DESCRIPTION (provided by applicant): Therapeutic applications of endothelin receptor antagonists are rapidly expanding in cancer and cardiovascular diseases, but there is no satisfactory method to image the endothelin receptors in vivo. The goal of this project is to develop and test a radiopharmaceutical for imaging the endothelin receptors in cancer. To achieve that goal, molecular biology and immunohistochemistry methods have been developed and applied to a limited number of tissue and cell line samples and quantitative data on receptor expression have been obtained. The first xenograft SCID mouse model with simultaneous growth of ETAR positive and ETAR negative tumors has been established. Experiments with with the nonselective endothelin receptor ligand [C-11]L-753,037 have been performed. The specific aims of the project are: 1) To investigate the expression of the ETAR (endothelin A subtype receptor) and ETBR (endothelin subtype B receptor) in cancer tissues in a systematic and quantitative fashion. The results of these experiments will help plan in vivo imaging PET studies of the ETAR receptor in patients. 2) To develop and test a specific, ETAR selective radioligand for PET applications. Radiation dosimetry and biodistribution experiments will be performed in a small animal model and the estimated radiation exposure will be extrapolated to humans. Limited pharmacological studies will be performed in small animals in vivo with PET and correlated with receptor expression determined on tissue specimens in vitro. Small animal imaging experiments will be performed in CD-1 mice and regular PET/CT imaging experiments will be perfomed in baboons to develop a tracer kinetic model. 3) To perform PET imaging of animals with tumor xenografts that express the ETAR to various degrees. SCID mice bearing a variety of tumor xenografts will be investigated with PET/CT to define the distribution pattern of the radioligand and to develop a tracer kinetic model for quantification of ligand binding. PET scan findings will be compared with in vitro studies to confirm ETAR density and occupancy. The proposed studies are designed to establish a quantitative method for in vivo imaging of the ETAR. They have the potential to improve selection of cancer patients for treatment with endothelin antagonists.

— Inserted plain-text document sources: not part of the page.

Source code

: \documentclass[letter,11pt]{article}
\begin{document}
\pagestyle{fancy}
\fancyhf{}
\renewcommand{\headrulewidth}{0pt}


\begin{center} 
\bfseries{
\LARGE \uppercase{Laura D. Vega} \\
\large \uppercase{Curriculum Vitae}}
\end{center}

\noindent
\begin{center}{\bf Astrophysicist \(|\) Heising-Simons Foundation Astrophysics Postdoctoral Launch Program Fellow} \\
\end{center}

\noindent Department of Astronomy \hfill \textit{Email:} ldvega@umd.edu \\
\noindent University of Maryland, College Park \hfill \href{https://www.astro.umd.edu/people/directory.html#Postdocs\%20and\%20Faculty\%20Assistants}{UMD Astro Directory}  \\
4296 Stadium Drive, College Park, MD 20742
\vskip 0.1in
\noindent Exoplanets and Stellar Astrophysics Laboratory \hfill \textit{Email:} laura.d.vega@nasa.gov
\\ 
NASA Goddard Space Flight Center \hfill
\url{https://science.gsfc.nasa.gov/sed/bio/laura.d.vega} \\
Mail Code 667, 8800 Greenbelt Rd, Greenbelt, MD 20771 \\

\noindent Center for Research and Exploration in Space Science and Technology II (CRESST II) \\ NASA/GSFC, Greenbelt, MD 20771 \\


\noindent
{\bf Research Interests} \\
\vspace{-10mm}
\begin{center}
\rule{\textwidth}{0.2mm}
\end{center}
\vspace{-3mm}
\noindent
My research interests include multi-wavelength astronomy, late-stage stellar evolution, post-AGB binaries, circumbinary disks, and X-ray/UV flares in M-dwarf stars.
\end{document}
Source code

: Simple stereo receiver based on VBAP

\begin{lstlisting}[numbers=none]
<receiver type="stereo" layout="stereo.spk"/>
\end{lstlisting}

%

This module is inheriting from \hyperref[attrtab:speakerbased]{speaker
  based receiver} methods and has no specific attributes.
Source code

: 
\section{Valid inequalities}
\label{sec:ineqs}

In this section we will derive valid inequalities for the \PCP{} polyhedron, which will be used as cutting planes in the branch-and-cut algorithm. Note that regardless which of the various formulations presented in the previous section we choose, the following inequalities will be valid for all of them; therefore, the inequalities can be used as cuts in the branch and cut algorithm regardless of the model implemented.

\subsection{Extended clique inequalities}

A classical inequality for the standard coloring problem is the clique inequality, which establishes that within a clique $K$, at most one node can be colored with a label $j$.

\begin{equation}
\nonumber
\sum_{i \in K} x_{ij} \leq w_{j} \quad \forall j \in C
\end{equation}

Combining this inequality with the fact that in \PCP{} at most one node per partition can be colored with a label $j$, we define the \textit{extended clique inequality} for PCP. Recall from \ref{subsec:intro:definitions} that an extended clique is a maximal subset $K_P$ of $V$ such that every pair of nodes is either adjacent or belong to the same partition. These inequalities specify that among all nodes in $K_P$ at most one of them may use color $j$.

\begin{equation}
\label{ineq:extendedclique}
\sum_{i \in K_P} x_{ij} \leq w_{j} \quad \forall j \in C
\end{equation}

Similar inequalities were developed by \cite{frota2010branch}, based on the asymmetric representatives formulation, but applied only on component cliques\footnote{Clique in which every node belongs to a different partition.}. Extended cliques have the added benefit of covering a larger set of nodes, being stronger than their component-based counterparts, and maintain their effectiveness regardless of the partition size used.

描述(申请人提供)：内皮素受体拮抗剂在癌症和心血管疾病中的治疗应用正在迅速扩大，但目前还没有令人满意的方法在体内对内皮素受体进行成像。该项目的目标是开发和测试一种用于对癌症中的内皮素受体进行成像的放射性药物。为了实现这一目标，人们发展了分子生物学和免疫组织化学方法，并将其应用于有限数量的组织和细胞系样本，并获得了关于受体表达的定量数据。首次建立了同时生长Etar阳性和Etar阴性肿瘤的异种移植SCID小鼠模型。用非选择性内皮素受体配体[C-11]L-753,037进行了实验。本项目的具体目的是：1)系统、定量研究肿瘤组织中ETAR(ET A亚型受体)和ETBR(ET B亚型受体)的表达。这些实验的结果将有助于计划患者体内Etar受体的PET成像研究。2)开发和测试一种用于PET应用的特定的、乙酸乙酯选择性的放射性配体。辐射剂量测定和生物分布实验将在一个小动物模型中进行，估计的辐射暴露将外推到人类身上。有限的药理学研究将通过PET在小动物体内进行，并与体外组织标本上测定的受体表达相关。小动物成像实验将在CD-1小鼠身上进行，常规的PET/CT成像实验将在狒狒身上进行，以开发示踪剂动力学模型。3)对不同程度表达Etar的移植瘤动物进行PET成像。我们将用PET/CT对携带不同肿瘤移植瘤的SCID小鼠进行研究，以确定放射性配基的分布模式，并建立量化配基结合的示踪动力学模型。PET扫描结果将与体外研究相比较，以确认Etar密度和占有率。这项拟议的研究旨在建立一种体内成像的定量方法。它们有可能改善内皮素拮抗剂治疗癌症患者的选择。